Ce principe a notamment été repris dans la convention 169 de l'Organisation internationale du travail, relative aux peuples indigènes dans les pays indépendants. Celle-ci invite les États à prendre des mesures spéciales pour sauvegarder l'environnement de ces peuples. En France, la Charte de l’environnement, adoptée le 28 février 2005 par le Parlement à plus de 95% des suffrages, reconnait pour la première fois en droit français un droit à chacun de pouvoir bénéficier d’un environnement sain et respectueux de la santé. Plus récemment, ''La loi biodiversité'' adoptée en juillet, a inscrit le préjudice écologique dans le code civil. En vertu de la règle du pollueur-payeur, il oblige le responsable d’un dommage à l’environnement, quel qu’il soit, à le réparer "par priorité en nature" ou, à défaut, à acquitter des dommages et intérêts. "Il s’agirait là d’une démarche juridique complètement inédite qui s’inscrit dans un mouvement citoyen visant à demander des comptes à la justice pour les dégradations environnementales qui constituent des violations des droits fondamentaux, comme celui de vivre dans un environnement sain ou encore le droit à la santé." Au niveau international, si aucun traité contraignant de l'ONU en matière de droits de l'Homme ne prévoit à ce jour un droit spécifique à un environnement sain, on observe, dans l’interprétation des droits humains existants, des éléments de protection pouvant contenir certaines exigences en matière de conditions environnementales. Reste toutefois le problème de la réparation et de la remise en état de l’environnement affecté, qui représente encore souvent une bataille à mener pour les communautés locales, mais les résultats commencent à venir.
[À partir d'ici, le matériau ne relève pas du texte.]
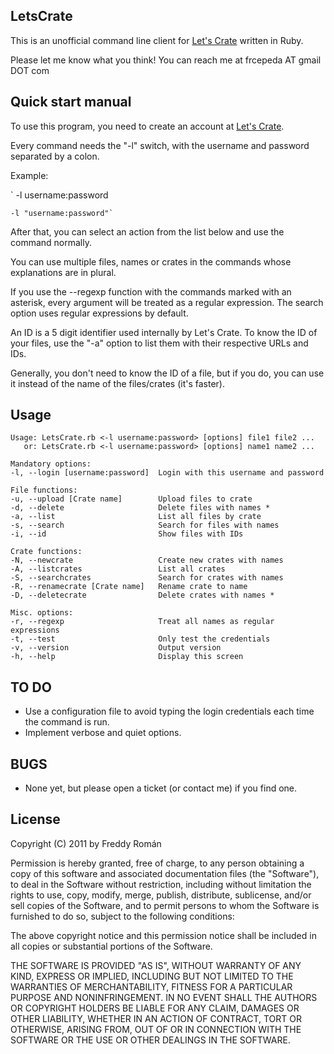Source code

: LetsCrate
---------

This is an unofficial command line client for [Let's Crate](http://letscrate.com) written in Ruby.

Please let me know what you think! You can reach me at frcepeda AT gmail DOT com

Quick start manual
------------------

To use this program, you need to create an account at [Let's Crate](http://letscrate.com).

Every command needs the "-l" switch, with the username and password separated by a
colon.

Example: 

`    -l username:password

    -l "username:password"`
    
After that, you can select an action from the list below and use the command normally.

You can use multiple files, names or crates in the commands whose explanations
are in plural.

If you use the --regexp function with the commands marked with an asterisk, every argument
will be treated as a regular expression. The search option uses regular expressions
by default.

An ID is a 5 digit identifier used internally by Let's Crate. 
To know the ID of your files, use the "-a" option to list them with their respective URLs and IDs.

Generally, you don't need to know the ID of a file, but if you do, you can use it
instead of the name of the files/crates (it's faster).

Usage
-----

    Usage: LetsCrate.rb <-l username:password> [options] file1 file2 ...
       or: LetsCrate.rb <-l username:password> [options] name1 name2 ...

	Mandatory options:
    -l, --login [username:password]  Login with this username and password

	File functions:
    -u, --upload [Crate name]        Upload files to crate
    -d, --delete                     Delete files with names *
    -a, --list                       List all files by crate
    -s, --search                     Search for files with names
    -i, --id                         Show files with IDs

	Crate functions:
    -N, --newcrate                   Create new crates with names
    -A, --listcrates                 List all crates
    -S, --searchcrates               Search for crates with names
    -R, --renamecrate [Crate name]   Rename crate to name
    -D, --deletecrate                Delete crates with names *

	Misc. options:
    -r, --regexp                     Treat all names as regular expressions
    -t, --test                       Only test the credentials
    -v, --version                    Output version
    -h, --help                       Display this screen


TO DO
-----

* Use a configuration file to avoid typing the login credentials each time the command is run.
* Implement verbose and quiet options.

BUGS
----

* None yet, but please open a ticket (or contact me) if you find one.

License
-------

Copyright (C) 2011 by Freddy Román

Permission is hereby granted, free of charge, to any person obtaining a copy
of this software and associated documentation files (the "Software"), to deal
in the Software without restriction, including without limitation the rights
to use, copy, modify, merge, publish, distribute, sublicense, and/or sell
copies of the Software, and to permit persons to whom the Software is
furnished to do so, subject to the following conditions:

The above copyright notice and this permission notice shall be included in
all copies or substantial portions of the Software.

THE SOFTWARE IS PROVIDED "AS IS", WITHOUT WARRANTY OF ANY KIND, EXPRESS OR
IMPLIED, INCLUDING BUT NOT LIMITED TO THE WARRANTIES OF MERCHANTABILITY,
FITNESS FOR A PARTICULAR PURPOSE AND NONINFRINGEMENT. IN NO EVENT SHALL THE
AUTHORS OR COPYRIGHT HOLDERS BE LIABLE FOR ANY CLAIM, DAMAGES OR OTHER
LIABILITY, WHETHER IN AN ACTION OF CONTRACT, TORT OR OTHERWISE, ARISING FROM,
OUT OF OR IN CONNECTION WITH THE SOFTWARE OR THE USE OR OTHER DEALINGS IN
THE SOFTWARE.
En janvier 2015, au terme d'une bataille juridique de trois ans, Shell a accepté de verser 70 millions d'euros à la communauté Bodo du Niger, touchée par deux importantes fuites de pétrole en 2008. En mai 2016, une vaste campagne de sensibilisation a permis de faire adopter une mesure interdisant les grandes opérations d’embouteillage d’eau à la multinationale Nestlé à Cascade Locs dans l'Orégon. La même chose à Warm Springs où la prise de position du Gouverneur de Californie est le résultat d’années de contre-pouvoir et de militantisme local. Particulièrement touchées par les conséquences du réchauffement climatique, les Philippines, en tant qu'Etat, viennent de marquer un premier pas dans la reconnaissance des populations à disposer d’un environnement sain. Le 27 juillet dernier, la Commission des droits de l’Homme locale a porté plainte contre 47 entreprises pour leur contribution au dérèglement climatique. Parmi elles, les Français Total et Lafarge, mais aussi d’autres grandes multinationales comme Chevron, ExxonMobil, BP, Royal Dutch Shell ou encore Glencore. La dernière victoire date d'août 2018 lorsque le géant de l'agrochimie Monsanto a été condamnée aux États-Unis à verser 290 millions de dollars à Dewayne Johnson, un jardinier atteint par un lymphome non hodgkinien incurable et qui pourrait créer un précédent : l'individu contre le pollueur.
La prochaine grande et urgente bataille citoyenne à délivrer sera l'inscription du ''Droit à l'environnement sain'' dans l'article 3 de ''La Déclaration universelle des droits de l'homme''.